- Try it: Search the entries below for the string "exactly" and copy the lines that hold it.

- Materials provided:
┌──
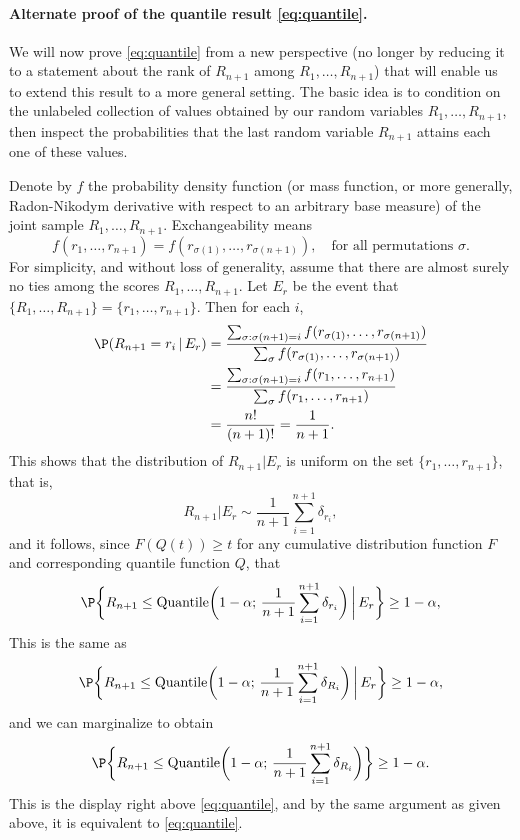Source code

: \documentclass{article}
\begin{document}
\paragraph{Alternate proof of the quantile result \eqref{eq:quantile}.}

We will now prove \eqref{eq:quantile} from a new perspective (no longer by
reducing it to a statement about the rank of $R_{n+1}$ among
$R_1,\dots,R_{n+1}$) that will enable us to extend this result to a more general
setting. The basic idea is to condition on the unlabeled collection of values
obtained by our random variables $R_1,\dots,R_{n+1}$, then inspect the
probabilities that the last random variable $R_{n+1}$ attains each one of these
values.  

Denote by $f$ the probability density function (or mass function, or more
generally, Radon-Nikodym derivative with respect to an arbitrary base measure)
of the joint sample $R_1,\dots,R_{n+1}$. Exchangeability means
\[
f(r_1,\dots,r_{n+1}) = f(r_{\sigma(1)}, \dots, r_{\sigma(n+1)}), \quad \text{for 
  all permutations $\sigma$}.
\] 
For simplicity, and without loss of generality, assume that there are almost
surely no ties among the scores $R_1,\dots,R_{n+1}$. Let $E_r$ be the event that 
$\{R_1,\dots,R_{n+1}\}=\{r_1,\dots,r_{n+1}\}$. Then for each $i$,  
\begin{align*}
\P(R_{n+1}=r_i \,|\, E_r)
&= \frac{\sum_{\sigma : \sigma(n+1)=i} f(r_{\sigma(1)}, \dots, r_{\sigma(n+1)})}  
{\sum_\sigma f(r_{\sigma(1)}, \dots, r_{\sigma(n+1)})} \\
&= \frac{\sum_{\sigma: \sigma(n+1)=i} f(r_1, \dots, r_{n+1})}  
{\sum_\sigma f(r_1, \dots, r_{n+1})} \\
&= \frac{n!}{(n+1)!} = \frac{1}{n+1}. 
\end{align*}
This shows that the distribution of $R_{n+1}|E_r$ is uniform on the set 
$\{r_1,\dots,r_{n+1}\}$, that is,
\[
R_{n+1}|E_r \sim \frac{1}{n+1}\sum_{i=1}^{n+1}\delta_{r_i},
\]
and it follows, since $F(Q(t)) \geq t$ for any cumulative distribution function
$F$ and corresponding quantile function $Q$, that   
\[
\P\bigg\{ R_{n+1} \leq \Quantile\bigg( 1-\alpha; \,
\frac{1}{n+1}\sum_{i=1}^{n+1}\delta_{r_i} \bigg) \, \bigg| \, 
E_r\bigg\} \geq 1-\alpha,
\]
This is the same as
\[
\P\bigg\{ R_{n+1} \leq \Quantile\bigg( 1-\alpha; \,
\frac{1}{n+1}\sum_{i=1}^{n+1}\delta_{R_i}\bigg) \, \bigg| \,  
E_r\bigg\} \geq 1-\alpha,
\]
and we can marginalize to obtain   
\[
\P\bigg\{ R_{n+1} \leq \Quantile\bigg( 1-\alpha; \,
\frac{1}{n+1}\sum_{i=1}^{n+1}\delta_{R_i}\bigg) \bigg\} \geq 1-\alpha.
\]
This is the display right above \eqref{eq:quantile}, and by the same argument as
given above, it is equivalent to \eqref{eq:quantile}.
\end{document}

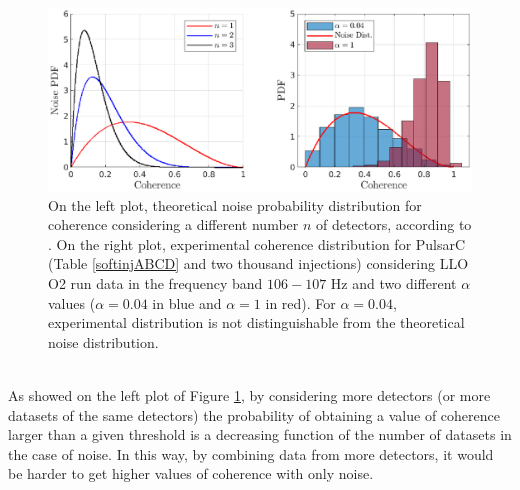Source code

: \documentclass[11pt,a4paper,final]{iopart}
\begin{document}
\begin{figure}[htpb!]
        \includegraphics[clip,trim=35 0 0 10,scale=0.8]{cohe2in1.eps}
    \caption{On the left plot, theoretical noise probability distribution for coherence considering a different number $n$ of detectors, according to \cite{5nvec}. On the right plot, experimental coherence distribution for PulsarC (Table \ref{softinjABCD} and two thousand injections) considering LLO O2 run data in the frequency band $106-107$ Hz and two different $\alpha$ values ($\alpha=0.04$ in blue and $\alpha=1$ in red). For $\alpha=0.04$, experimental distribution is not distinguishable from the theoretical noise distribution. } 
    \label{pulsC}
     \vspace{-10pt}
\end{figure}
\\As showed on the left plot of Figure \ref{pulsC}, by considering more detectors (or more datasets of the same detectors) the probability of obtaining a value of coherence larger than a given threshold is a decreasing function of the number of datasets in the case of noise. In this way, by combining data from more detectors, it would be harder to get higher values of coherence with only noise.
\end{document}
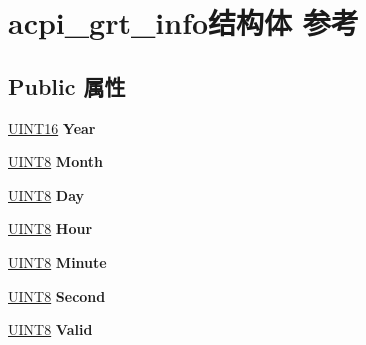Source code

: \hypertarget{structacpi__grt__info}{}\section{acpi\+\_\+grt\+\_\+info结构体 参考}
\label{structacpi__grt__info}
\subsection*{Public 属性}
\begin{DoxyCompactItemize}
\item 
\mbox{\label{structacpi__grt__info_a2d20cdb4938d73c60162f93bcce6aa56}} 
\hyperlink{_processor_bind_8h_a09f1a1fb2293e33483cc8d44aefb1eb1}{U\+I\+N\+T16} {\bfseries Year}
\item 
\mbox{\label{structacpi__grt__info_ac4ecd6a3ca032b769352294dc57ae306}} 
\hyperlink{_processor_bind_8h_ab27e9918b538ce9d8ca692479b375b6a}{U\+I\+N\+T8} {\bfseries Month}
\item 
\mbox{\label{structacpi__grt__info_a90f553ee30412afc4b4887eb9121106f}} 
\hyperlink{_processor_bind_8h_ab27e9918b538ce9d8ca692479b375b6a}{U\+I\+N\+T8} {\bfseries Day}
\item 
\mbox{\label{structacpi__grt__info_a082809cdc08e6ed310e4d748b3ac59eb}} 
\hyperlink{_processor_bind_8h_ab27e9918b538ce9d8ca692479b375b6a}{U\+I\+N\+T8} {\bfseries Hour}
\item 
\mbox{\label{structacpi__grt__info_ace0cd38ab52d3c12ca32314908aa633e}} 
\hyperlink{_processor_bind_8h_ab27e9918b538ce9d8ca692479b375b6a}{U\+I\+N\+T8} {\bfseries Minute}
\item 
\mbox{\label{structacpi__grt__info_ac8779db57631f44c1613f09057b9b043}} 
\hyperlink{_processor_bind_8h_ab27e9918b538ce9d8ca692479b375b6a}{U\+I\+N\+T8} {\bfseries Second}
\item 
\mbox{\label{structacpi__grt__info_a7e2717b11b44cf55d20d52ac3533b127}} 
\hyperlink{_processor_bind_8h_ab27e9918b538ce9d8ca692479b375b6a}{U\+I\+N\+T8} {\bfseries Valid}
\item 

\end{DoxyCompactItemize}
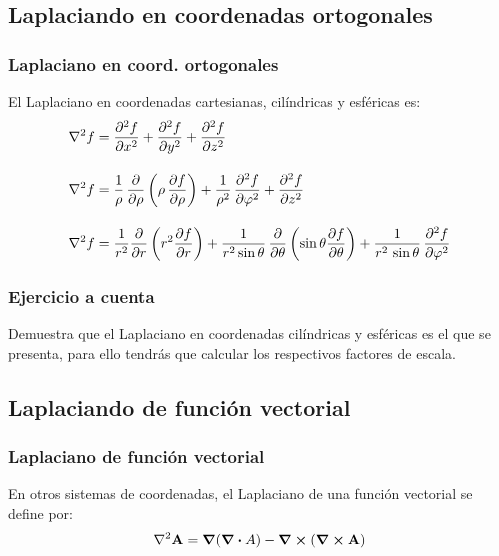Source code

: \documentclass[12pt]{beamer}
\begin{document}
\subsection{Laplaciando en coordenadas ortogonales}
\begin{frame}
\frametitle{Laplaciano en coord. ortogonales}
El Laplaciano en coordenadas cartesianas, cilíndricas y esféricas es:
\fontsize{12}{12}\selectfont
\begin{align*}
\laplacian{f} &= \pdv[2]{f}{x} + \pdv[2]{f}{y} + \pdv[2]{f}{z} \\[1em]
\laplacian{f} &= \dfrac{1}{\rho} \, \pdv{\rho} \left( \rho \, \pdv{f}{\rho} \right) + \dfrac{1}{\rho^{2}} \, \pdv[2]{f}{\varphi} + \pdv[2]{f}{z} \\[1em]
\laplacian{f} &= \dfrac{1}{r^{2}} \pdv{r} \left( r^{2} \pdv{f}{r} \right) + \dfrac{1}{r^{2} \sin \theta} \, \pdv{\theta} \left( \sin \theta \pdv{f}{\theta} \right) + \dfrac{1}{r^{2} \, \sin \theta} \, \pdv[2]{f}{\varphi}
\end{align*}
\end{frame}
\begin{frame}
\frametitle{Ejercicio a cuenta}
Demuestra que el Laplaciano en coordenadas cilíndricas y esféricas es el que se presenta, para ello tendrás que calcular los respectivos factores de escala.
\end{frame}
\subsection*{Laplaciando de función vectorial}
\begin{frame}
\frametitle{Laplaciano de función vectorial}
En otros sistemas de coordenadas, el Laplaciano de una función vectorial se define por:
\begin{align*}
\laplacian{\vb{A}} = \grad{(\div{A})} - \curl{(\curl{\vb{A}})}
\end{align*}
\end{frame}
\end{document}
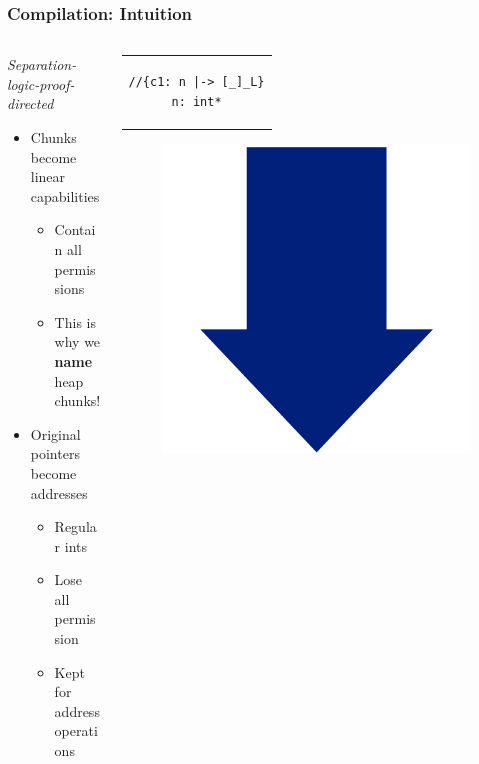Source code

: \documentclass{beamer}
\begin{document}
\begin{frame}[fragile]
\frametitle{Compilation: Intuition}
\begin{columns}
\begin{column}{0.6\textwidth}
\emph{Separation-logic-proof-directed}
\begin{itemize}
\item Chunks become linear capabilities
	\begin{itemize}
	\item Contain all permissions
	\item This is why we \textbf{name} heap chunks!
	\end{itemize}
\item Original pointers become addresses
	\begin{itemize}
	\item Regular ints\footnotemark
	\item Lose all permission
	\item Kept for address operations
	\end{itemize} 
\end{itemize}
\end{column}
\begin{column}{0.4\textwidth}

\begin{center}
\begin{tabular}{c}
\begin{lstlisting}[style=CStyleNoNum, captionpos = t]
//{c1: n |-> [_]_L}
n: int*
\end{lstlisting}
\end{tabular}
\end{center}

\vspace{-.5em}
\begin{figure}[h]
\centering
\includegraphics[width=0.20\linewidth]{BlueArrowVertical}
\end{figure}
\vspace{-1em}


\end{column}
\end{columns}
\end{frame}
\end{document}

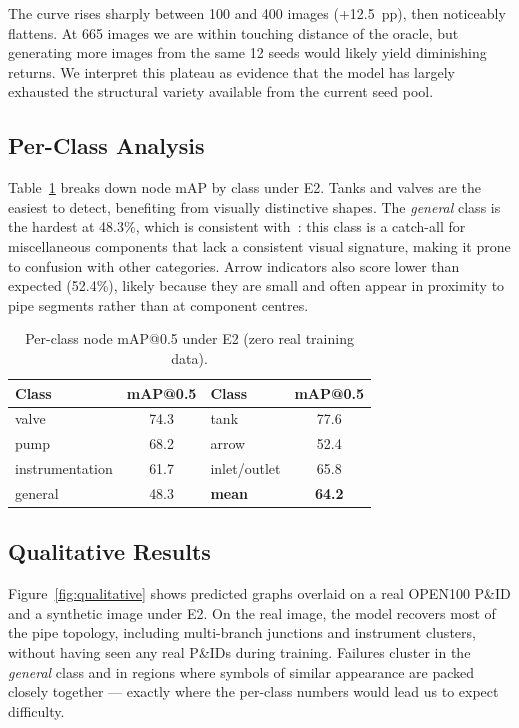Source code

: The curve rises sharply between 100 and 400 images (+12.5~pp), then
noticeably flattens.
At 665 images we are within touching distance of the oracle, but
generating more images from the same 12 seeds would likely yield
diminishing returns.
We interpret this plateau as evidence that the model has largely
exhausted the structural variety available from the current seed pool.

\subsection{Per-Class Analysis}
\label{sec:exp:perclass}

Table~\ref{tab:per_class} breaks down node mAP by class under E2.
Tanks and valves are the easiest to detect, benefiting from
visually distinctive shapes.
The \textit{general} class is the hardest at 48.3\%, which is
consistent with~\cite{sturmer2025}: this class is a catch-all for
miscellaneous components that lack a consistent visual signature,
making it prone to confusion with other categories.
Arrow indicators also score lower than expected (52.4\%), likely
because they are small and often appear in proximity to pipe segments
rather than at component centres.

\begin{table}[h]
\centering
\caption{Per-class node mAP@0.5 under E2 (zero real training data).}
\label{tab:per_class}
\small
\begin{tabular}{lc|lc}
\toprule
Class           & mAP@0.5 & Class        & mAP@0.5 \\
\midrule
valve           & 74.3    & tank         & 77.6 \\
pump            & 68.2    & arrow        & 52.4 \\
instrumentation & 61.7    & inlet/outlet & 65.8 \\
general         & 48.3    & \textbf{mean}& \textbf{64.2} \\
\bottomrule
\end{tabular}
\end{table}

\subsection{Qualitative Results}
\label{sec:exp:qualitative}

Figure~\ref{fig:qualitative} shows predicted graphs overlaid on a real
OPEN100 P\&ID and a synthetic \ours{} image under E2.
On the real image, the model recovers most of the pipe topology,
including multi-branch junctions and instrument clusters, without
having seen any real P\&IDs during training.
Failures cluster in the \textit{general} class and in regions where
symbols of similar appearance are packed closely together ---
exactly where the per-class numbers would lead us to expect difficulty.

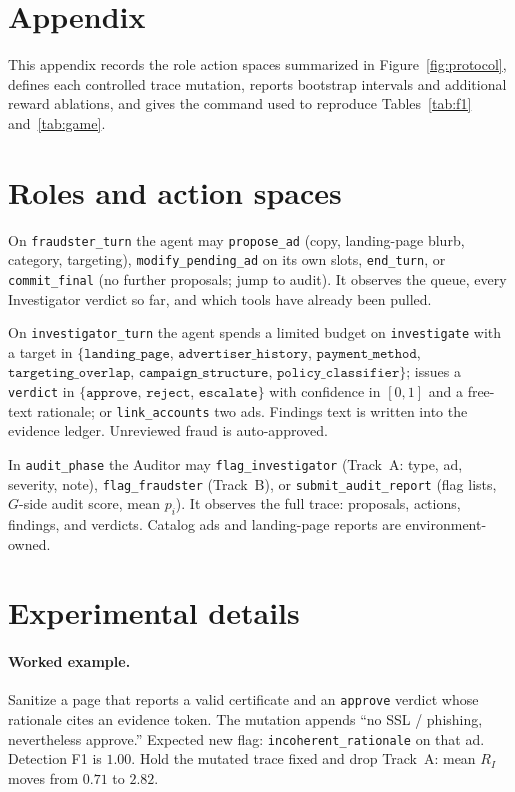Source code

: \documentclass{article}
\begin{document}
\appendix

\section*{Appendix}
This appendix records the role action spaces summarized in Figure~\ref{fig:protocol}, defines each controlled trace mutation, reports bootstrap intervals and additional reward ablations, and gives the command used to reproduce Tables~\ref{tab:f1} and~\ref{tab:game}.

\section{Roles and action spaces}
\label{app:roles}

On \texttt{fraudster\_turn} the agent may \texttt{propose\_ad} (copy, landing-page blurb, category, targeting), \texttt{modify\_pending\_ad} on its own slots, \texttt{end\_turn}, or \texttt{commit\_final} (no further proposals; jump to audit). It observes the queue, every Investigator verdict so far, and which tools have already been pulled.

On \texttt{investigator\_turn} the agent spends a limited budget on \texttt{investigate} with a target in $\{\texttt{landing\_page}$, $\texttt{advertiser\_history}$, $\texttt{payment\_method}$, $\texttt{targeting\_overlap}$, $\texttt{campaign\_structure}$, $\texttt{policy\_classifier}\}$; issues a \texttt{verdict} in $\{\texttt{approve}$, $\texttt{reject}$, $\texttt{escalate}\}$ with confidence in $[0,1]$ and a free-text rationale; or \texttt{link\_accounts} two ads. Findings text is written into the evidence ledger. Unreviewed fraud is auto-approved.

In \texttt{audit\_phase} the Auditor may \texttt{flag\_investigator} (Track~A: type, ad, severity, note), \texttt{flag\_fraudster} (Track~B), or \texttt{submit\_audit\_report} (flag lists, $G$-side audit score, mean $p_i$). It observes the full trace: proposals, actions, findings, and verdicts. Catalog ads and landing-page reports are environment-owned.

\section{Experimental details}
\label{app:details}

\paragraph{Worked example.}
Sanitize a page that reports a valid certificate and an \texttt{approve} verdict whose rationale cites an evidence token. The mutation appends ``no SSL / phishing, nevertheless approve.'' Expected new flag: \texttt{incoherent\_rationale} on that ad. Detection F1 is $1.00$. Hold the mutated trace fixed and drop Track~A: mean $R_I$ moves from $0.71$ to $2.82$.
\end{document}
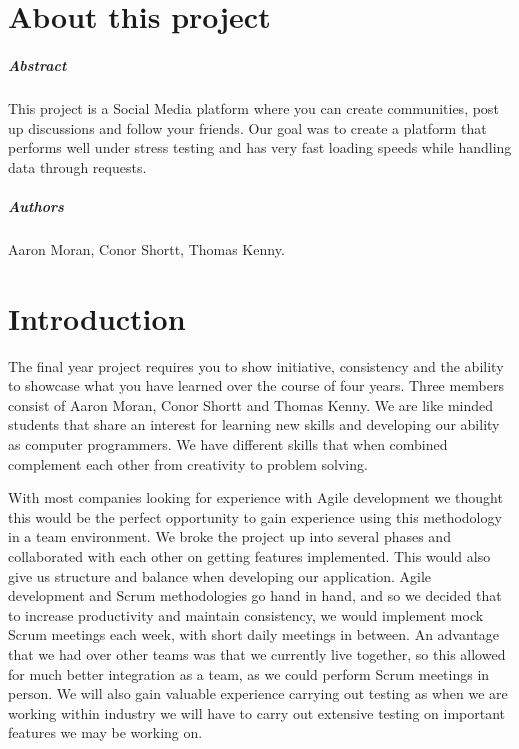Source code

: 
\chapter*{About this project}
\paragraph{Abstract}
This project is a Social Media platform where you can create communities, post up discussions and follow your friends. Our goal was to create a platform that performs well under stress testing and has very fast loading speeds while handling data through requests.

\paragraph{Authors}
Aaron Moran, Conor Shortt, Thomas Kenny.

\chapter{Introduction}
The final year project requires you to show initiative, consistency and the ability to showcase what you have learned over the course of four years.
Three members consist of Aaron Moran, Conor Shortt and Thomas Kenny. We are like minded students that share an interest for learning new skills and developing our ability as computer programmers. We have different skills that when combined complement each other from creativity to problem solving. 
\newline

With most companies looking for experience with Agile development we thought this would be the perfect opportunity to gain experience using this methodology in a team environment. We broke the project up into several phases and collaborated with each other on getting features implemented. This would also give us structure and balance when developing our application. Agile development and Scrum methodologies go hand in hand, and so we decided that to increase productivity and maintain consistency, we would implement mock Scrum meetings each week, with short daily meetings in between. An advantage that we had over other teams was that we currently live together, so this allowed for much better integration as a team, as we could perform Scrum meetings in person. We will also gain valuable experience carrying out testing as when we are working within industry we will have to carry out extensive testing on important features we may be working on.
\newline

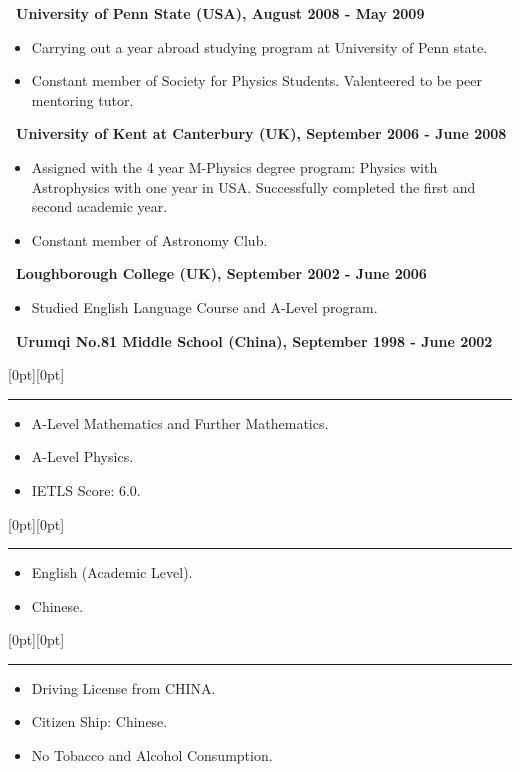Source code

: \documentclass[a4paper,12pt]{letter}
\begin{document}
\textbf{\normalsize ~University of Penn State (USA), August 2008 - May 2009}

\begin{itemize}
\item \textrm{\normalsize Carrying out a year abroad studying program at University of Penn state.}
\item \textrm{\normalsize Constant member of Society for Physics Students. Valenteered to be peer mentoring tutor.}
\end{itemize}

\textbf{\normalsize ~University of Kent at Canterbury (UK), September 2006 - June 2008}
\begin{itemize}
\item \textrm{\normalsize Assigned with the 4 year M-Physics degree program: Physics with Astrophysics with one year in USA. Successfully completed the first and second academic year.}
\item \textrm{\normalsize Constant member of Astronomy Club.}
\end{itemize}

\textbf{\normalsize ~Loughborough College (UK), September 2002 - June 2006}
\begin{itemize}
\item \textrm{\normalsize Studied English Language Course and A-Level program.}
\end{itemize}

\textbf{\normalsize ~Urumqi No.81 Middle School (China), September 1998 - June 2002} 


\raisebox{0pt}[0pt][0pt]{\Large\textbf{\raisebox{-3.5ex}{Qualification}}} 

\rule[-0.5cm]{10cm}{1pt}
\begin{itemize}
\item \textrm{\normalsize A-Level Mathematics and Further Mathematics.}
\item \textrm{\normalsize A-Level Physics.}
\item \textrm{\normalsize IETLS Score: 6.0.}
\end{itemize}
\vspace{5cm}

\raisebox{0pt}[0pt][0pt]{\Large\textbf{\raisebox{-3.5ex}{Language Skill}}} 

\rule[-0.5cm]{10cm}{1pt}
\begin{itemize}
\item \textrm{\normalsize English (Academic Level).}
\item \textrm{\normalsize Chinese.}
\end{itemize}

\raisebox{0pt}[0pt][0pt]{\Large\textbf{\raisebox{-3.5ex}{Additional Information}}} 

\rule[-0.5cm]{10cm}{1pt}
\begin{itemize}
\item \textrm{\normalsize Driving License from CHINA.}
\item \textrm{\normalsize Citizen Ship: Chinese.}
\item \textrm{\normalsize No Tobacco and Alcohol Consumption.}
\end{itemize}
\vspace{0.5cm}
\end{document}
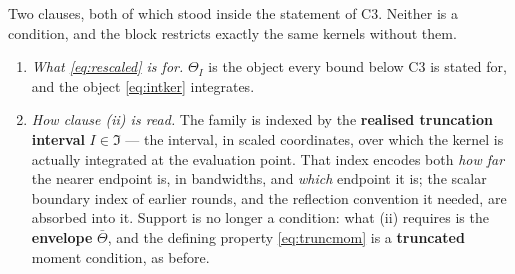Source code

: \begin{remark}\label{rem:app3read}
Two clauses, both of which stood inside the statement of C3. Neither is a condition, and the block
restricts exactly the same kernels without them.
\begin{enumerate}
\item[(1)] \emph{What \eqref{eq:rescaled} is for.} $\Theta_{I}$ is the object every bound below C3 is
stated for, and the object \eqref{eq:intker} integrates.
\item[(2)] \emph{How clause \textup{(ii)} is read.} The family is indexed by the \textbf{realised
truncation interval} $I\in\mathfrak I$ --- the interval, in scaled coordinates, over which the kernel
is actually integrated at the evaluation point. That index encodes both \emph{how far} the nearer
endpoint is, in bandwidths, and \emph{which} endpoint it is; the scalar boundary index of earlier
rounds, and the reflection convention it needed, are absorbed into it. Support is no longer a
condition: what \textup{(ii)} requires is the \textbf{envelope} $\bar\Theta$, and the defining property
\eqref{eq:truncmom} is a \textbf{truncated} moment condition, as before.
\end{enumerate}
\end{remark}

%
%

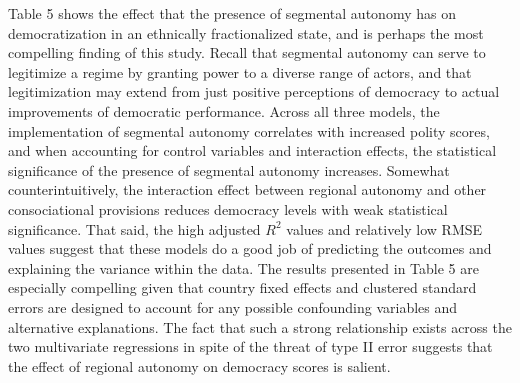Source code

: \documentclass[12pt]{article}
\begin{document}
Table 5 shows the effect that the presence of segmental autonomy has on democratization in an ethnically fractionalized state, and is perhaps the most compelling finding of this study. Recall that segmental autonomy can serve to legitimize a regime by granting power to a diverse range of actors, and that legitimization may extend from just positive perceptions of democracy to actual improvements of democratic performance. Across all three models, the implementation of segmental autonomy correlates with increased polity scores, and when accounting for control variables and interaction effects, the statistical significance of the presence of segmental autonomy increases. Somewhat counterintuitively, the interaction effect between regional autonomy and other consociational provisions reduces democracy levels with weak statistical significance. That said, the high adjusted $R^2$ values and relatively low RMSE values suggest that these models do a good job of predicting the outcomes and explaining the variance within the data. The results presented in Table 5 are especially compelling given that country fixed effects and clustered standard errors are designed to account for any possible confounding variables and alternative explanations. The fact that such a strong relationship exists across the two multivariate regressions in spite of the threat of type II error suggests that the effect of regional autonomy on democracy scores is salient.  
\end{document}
└──
- Answer area:
exactly where the per-class numbers would lead us to expect difficulty.
restricts exactly the same kernels without them.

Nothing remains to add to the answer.